Six centuries of history and events are narrated in the exhibition “Treasures and Emperors. The Splendour of Roman Serbia”, which was presented today at a press conference in Rome in the headquarters of the Ministry of Cultural Heritage and Tourism. The speakers at the conference were Debora Serracchiani, President of the Autonomous Region of Friuli Venezia Giulia; Antonio Zanardi Landi, President of Fondazione Aquileia; Goran Aleksić, Ambassador of the Republic of Serbia in Italy; Claudio Strinati, art historian.

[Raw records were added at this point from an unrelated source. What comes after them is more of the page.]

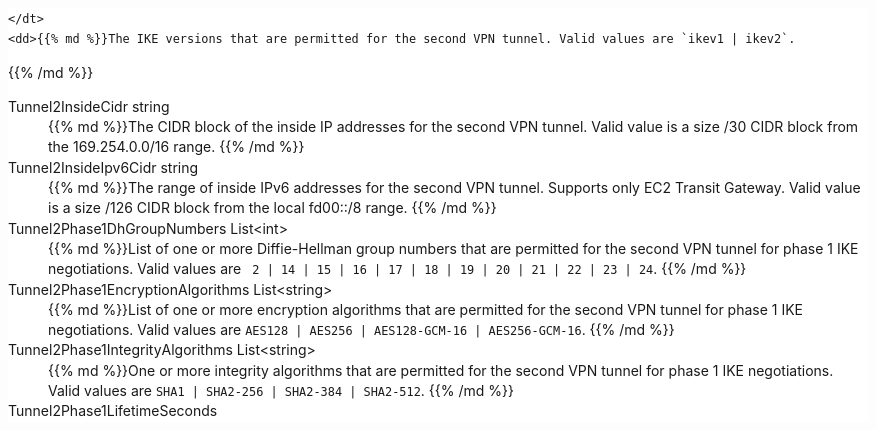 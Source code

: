     </dt>
    <dd>{{% md %}}The IKE versions that are permitted for the second VPN tunnel. Valid values are `ikev1 | ikev2`.
{{% /md %}}</dd><dt class="property-optional"
            title="Optional">
        <span id="tunnel2insidecidr_csharp">
<a href="#tunnel2insidecidr_csharp" style="color: inherit; text-decoration: inherit;">Tunnel2Inside<wbr>Cidr</a>
</span>
        <span class="property-indicator"></span>
        <span class="property-type">string</span>
    </dt>
    <dd>{{% md %}}The CIDR block of the inside IP addresses for the second VPN tunnel. Valid value is a size /30 CIDR block from the 169.254.0.0/16 range.
{{% /md %}}</dd><dt class="property-optional"
            title="Optional">
        <span id="tunnel2insideipv6cidr_csharp">
<a href="#tunnel2insideipv6cidr_csharp" style="color: inherit; text-decoration: inherit;">Tunnel2Inside<wbr>Ipv6Cidr</a>
</span>
        <span class="property-indicator"></span>
        <span class="property-type">string</span>
    </dt>
    <dd>{{% md %}}The range of inside IPv6 addresses for the second VPN tunnel. Supports only EC2 Transit Gateway. Valid value is a size /126 CIDR block from the local fd00::/8 range.
{{% /md %}}</dd><dt class="property-optional"
            title="Optional">
        <span id="tunnel2phase1dhgroupnumbers_csharp">
<a href="#tunnel2phase1dhgroupnumbers_csharp" style="color: inherit; text-decoration: inherit;">Tunnel2Phase1Dh<wbr>Group<wbr>Numbers</a>
</span>
        <span class="property-indicator"></span>
        <span class="property-type">List&lt;int&gt;</span>
    </dt>
    <dd>{{% md %}}List of one or more Diffie-Hellman group numbers that are permitted for the second VPN tunnel for phase 1 IKE negotiations. Valid values are ` 2 | 14 | 15 | 16 | 17 | 18 | 19 | 20 | 21 | 22 | 23 | 24`.
{{% /md %}}</dd><dt class="property-optional"
            title="Optional">
        <span id="tunnel2phase1encryptionalgorithms_csharp">
<a href="#tunnel2phase1encryptionalgorithms_csharp" style="color: inherit; text-decoration: inherit;">Tunnel2Phase1Encryption<wbr>Algorithms</a>
</span>
        <span class="property-indicator"></span>
        <span class="property-type">List&lt;string&gt;</span>
    </dt>
    <dd>{{% md %}}List of one or more encryption algorithms that are permitted for the second VPN tunnel for phase 1 IKE negotiations. Valid values are `AES128 | AES256 | AES128-GCM-16 | AES256-GCM-16`.
{{% /md %}}</dd><dt class="property-optional"
            title="Optional">
        <span id="tunnel2phase1integrityalgorithms_csharp">
<a href="#tunnel2phase1integrityalgorithms_csharp" style="color: inherit; text-decoration: inherit;">Tunnel2Phase1Integrity<wbr>Algorithms</a>
</span>
        <span class="property-indicator"></span>
        <span class="property-type">List&lt;string&gt;</span>
    </dt>
    <dd>{{% md %}}One or more integrity algorithms that are permitted for the second VPN tunnel for phase 1 IKE negotiations. Valid values are `SHA1 | SHA2-256 | SHA2-384 | SHA2-512`.
{{% /md %}}</dd><dt class="property-optional"
            title="Optional">
        <span id="tunnel2phase1lifetimeseconds_csharp">
<a href="#tunnel2phase1lifetimeseconds_csharp" style="color: inherit; text-decoration: inherit;">Tunnel2Phase1Lifetime<wbr>Seconds</a> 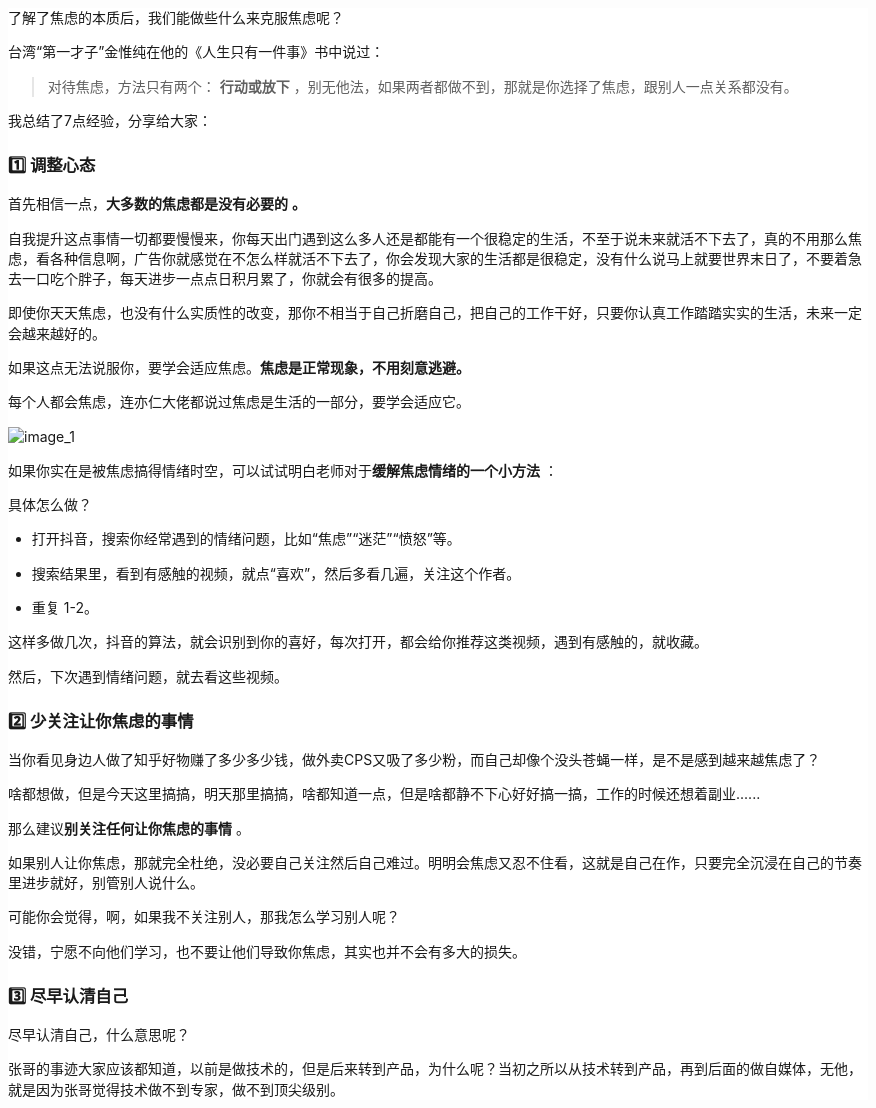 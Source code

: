 了解了焦虑的本质后，我们能做些什么来克服焦虑呢？

台湾“第一才子”金惟纯在他的《人生只有一件事》书中说过：

> 对待焦虑，方法只有两个：
**行动或放下** ，别无他法，如果两者都做不到，那就是你选择了焦虑，跟别人一点关系都没有。



我总结了7点经验，分享给大家：


### 1️⃣ 调整心态

首先相信一点，**大多数的焦虑都是没有必要的** **。** 

自我提升这点事情一切都要慢慢来，你每天出门遇到这么多人还是都能有一个很稳定的生活，不至于说未来就活不下去了，真的不用那么焦虑，看各种信息啊，广告你就感觉在不怎么样就活不下去了，你会发现大家的生活都是很稳定，没有什么说马上就要世界末日了，不要着急去一口吃个胖子，每天进步一点点日积月累了，你就会有很多的提高。

即使你天天焦虑，也没有什么实质性的改变，那你不相当于自己折磨自己，把自己的工作干好，只要你认真工作踏踏实实的生活，未来一定会越来越好的。

如果这点无法说服你，要学会适应焦虑。**焦虑是正常现象，不用刻意逃避。** 

每个人都会焦虑，连亦仁大佬都说过焦虑是生活的一部分，要学会适应它。

![image_1](https://user-images.githubusercontent.com/23518990/131450014-d8f431f8-b9e8-4a76-a3c5-3d76c8dc5255.png)



如果你实在是被焦虑搞得情绪时空，可以试试明白老师对于**缓解焦虑情绪的一个小方法** ：

具体怎么做？

- 打开抖音，搜索你经常遇到的情绪问题，比如“焦虑”“迷茫”“愤怒”等。

- 搜索结果里，看到有感触的视频，就点“喜欢”，然后多看几遍，关注这个作者。

- 重复 1-2。

这样多做几次，抖音的算法，就会识别到你的喜好，每次打开，都会给你推荐这类视频，遇到有感触的，就收藏。

然后，下次遇到情绪问题，就去看这些视频。


### 2️⃣ 少关注让你焦虑的事情

当你看见身边人做了知乎好物赚了多少多少钱，做外卖CPS又吸了多少粉，而自己却像个没头苍蝇一样，是不是感到越来越焦虑了？

啥都想做，但是今天这里搞搞，明天那里搞搞，啥都知道一点，但是啥都静不下心好好搞一搞，工作的时候还想着副业......

那么建议**别关注任何让你焦虑的事情** 。

如果别人让你焦虑，那就完全杜绝，没必要自己关注然后自己难过。明明会焦虑又忍不住看，这就是自己在作，只要完全沉浸在自己的节奏里进步就好，别管别人说什么。

可能你会觉得，啊，如果我不关注别人，那我怎么学习别人呢？

没错，宁愿不向他们学习，也不要让他们导致你焦虑，其实也并不会有多大的损失。


### 3️⃣ 尽早认清自己

尽早认清自己，什么意思呢？

张哥的事迹大家应该都知道，以前是做技术的，但是后来转到产品，为什么呢？当初之所以从技术转到产品，再到后面的做自媒体，无他，就是因为张哥觉得技术做不到专家，做不到顶尖级别。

The exhibition, opening on Sunday 11th March in Palazzo Meizlik in Aquileia and on display until 3rd June, is organized by Fondazione Aquileia, the National Museum of Belgrade and the General Direction of the Fine Arts and Landscape of Friuli Venezia Giulia, in collaboration with the Polo Museale del Friuli Venezia Giulia, the Municipality of Aquileia and Associazione Nazionale per Aquileia, with the sponsorship of Cassa Rurale Fvg, FCA and Trieste Airport.

Sixty-two artefacts coming from the National Museum of Belgrade, the National Museum of Zaječar and Niš, the Museums of Požarevac, Novi Sad, Sremska Mitrovica and Negotin, and a historical cast of Trajan's Column (1861) from the Museum of Roman Civilization will guide us in a long journey in the wake of the Roman Empire, from its expansion to the East through the golden Age of Late Antiquity until its final sunset, when the limes could no more restrain the Barbaric invaders, including the Huns led by Attila, who also set Aquileia on fire.


To the farthest eastern end of present-day Serbia, the Danube wedges into the beautiful setting of the Iron Gates. Two thousand years ago the river marked the boundary of the Roman Empire, whose territories reached as far as Thrace (south-eastern Bulgaria, north-eastern Greece, European Turkey) and Dacia. Illyricum was the stage of crucial events, including Trajan's campaigns and the ascent of Diocletian and Constantine. It was a land of strongholds, legionaries and emperors, large imperial residences, wealthy city districts, thriving trade, a melting pot of civilizations and different cults.

To the Danube, a watercourse that was not only a frontier line but a boundary open to exchange and to the influences from the lands beyond,  is dedicated the first room of the exhibition, with a multimedia sound and image installation.

The exhibits tell about territories that were homeland to as many as 17 or 18 emperors, from Hostilian to Constantius III, including Constantine the Great. Serbia saw the rise of monumental imperial residences, like Felix Romuliana, today's Gamzigrad, and of new cities, like Sirmium, now Sremska Mitrovica, which included a circus, a sign that the earlier urban settlement had grown into an important metropolis.

Roman Serbia was connected to Aquileia, a frontier city for the Roman Empire at the time of its expansion, lying at the crossroads of military and commercial ways, a river port of outstanding importance, a gate to the East and from the East alike. During the Late Empire especially, Aquileia entertained strong connections with the Danubian cities by way of the ancient military and commercial road leading to Singidunum, present-day Belgrade, and further east to the Black Sea.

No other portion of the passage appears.